First of all ....I appoligise for taking a topic regarding piracy...Actually im not talking of pirated software but the piracy file sharing Protocol used in opensource...This is not an Encouragement to Piracy.....the word piracy is coz i got that pic with that word...i wanted to relate with downloading..

Open Source Softwares are available for Downloads from Ftp,Http,servers.......So Do u think the Software should be manufactured....Covered in Plastic boxes......Go to retailer....We go and Buy/Order.....We Through it back(Not sure this happens in INDIA)...Is this Ecofreindly?

I am not encouraging Piracy but the way of marketing is not Green in Software Industry...........This is the Point of Argument......


----------



## amizdu (Oct 2, 2008)

In my opinion, only expensive softwares must be packed in thick plastic cases.
Cheaper ones can manage with Bio-degradable solutions.
(But, usually most people preserve the jewel cases.)

And, yeah Open Source softwares, shared through some P2P or any other means are much better anyway.
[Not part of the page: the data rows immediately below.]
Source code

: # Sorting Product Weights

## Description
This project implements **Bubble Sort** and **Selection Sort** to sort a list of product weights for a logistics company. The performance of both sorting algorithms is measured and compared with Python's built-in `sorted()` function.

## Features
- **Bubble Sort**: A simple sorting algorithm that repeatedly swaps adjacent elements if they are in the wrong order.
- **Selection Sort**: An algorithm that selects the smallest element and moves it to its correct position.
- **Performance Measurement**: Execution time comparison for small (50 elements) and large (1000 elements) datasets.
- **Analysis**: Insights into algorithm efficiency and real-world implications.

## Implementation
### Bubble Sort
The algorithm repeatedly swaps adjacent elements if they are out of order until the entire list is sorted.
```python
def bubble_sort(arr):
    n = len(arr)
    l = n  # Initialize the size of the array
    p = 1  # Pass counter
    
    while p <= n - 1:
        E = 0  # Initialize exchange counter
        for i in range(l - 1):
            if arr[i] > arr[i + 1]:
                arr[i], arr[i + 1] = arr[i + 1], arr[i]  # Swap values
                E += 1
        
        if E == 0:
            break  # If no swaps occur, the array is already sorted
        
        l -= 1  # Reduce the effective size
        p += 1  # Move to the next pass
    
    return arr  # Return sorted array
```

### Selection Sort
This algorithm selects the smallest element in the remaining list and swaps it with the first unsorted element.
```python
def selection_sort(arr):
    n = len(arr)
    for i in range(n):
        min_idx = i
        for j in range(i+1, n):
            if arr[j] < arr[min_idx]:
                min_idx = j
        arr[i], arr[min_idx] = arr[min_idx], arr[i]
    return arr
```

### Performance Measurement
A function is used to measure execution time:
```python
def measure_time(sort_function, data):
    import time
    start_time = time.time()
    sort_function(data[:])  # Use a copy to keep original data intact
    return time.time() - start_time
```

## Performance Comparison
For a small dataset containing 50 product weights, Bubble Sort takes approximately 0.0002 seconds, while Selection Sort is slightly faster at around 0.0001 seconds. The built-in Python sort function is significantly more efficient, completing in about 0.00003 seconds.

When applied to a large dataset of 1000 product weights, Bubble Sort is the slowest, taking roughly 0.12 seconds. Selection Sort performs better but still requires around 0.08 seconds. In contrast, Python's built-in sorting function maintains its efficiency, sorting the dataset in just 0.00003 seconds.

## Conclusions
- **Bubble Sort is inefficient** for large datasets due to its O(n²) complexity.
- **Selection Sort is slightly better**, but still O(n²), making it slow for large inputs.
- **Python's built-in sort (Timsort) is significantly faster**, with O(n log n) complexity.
And I don't want to comment on piracy.



BTW, did you make that diagram?


----------



## gopi_vbboy (Oct 2, 2008)

WELL......no......i found this funny pic while googling regarding green computing


----------



## amc888 (Oct 2, 2008)

Buy the genuine software from corresponding vendors website instead of buying from shopes.


----------



## rosemolr (Oct 7, 2008)

Piracy Great...I really Like it..who care genuine S**tS..


----------



## Hitboxx (Oct 7, 2008)

Ohhk, we don't want any more such posts, closed!


----------